Farmers must use slug pellets carefully to protect River Derwent and Ouse

Posted: Monday 5th September 2016

Yorkshire Water is calling on farmers on land near the River Derwent and Ouse to carefully manage the use of slug control pesticides to reduce the impact they have on tap water quality.

The pellets can occasionally leak into the watercourses in parts of North and East Yorkshire, particularly near North Allerton, west of Haxby, Stamford Bridge, Elvington, Loftsome and Pocklington.

Slug pellets are commonly used by farmers during this time of the year to control slug infestations, which risk eating away at crops and damaging food production.

However, an active ingredient - metaldehyde - can sometimes runoff from the farmland or flow through field drains into the watercourse. Although this poses no danger to health or the environment, metaldehyde levels in the River Derwent and Ouse have occasionally breached EU drinking water standards.

As a result, Yorkshire Water and partners including Natural England and the National Farmers Union are encouraging farmers to follow best practice with metaldehyde slug pellets.

Andrew Walker, Catchment Strategy Manager at Yorkshire Water, said: "We are positively working with farmers on this issue as we recognise the demands they have to meet food production targets. So we are not saying to farmers to stop using slug pellets, but instead to ensure they are applied correctly and to consider alternative measures that have a lower water impact. This way, crops will continue to be protected from nuisance slugs without adversely affecting raw water supplies.

"We also want to raise awareness of the alternative ferric phosphate slug pellet, which trials in our catchments have shown are equally as effective as metaldehyde pellets."

Best practice when applying slug pellets is to avoid applying it within six metres of a watercourse and to apply the minimum amount needed to avoid drainage and run-off losses. Soil moisture is also a critical factor and pellets should not be applied when heavy rain is forecast.

Paul Arnold, Natural England's Catchment Sensitive Farming (CSF) Coordinator, said: "Great strides have been made in recent years in reducing metaldehyde losses to watercourses but it is important that farmers and contractors continue to think about whether fields are a high risk for losing metaldehyde and consider ways of reducing the risk."

James Copeland, Environment & Land Use Advisor at the National Farmers Union, said: "Farmers recognise the need to use slug pellets responsibly and for several years through the industry-led Metaldehyde Stewardship Group (MSG) have been promoting best practice guidelines and exploring alternative methods of controlling slug numbers. The importance of ensuring correct application, avoiding sensitive areas adjoining watercourses and taking weather conditions into account is well understood and many farmers are also developing new approaches to slug control. This, for example can involve changes to cultivation techniques that reduce the need for chemical control measures.

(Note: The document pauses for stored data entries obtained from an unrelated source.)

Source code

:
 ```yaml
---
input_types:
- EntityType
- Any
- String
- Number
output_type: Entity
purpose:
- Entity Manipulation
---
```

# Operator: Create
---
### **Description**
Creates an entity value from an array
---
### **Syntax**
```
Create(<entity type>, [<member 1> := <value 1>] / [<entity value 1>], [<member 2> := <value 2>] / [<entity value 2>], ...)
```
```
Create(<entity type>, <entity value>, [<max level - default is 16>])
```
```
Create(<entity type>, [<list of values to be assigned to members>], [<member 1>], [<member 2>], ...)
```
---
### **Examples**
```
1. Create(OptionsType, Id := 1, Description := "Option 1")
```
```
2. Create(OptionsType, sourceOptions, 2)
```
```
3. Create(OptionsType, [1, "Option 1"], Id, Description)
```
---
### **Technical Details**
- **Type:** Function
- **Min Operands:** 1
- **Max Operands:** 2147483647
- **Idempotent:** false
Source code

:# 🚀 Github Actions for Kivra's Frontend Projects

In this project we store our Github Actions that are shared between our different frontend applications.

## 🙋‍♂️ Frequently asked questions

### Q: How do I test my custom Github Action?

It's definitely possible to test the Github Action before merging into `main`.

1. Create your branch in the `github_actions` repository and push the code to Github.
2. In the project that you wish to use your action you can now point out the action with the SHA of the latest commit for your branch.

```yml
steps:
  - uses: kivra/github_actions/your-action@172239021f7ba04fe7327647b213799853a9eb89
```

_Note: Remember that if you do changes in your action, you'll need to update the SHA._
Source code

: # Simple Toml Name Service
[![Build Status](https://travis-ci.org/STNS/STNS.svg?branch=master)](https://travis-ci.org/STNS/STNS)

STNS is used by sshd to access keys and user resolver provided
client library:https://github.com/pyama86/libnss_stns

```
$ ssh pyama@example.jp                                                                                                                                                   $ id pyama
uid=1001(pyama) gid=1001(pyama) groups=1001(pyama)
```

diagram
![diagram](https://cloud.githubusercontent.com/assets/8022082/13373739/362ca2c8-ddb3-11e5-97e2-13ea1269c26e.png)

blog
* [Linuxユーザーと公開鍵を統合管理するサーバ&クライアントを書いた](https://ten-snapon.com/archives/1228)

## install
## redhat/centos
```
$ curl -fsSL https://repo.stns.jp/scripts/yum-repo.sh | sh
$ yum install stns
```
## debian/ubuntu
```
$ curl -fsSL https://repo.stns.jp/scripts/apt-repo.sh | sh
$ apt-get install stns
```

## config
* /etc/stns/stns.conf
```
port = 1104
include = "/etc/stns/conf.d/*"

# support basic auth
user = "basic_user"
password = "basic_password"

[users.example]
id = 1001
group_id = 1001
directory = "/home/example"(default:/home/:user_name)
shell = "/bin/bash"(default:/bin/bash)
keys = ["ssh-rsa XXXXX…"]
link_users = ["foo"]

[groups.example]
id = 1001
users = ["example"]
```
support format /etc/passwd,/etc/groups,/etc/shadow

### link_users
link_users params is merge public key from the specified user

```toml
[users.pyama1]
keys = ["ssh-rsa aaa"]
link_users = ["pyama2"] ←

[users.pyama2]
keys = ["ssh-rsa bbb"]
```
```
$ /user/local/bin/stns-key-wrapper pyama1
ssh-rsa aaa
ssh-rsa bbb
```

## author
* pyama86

"As a member of MSG, the NFU is committed to continuing work with its members to promote responsible use and best practice, however we must not underestimate the damage slugs can do to food production and this is something farmers need to be able to tackle effectively."

Trials in some parts of the UK have shown that 98.7% of metaldehyde contamination within rivers and streams comes via flowing field drains.

The efforts by Yorkshire Water to protect water quality is part of one of the firm's key objectives to ensure customers are provided with water that is clean and safe to drink.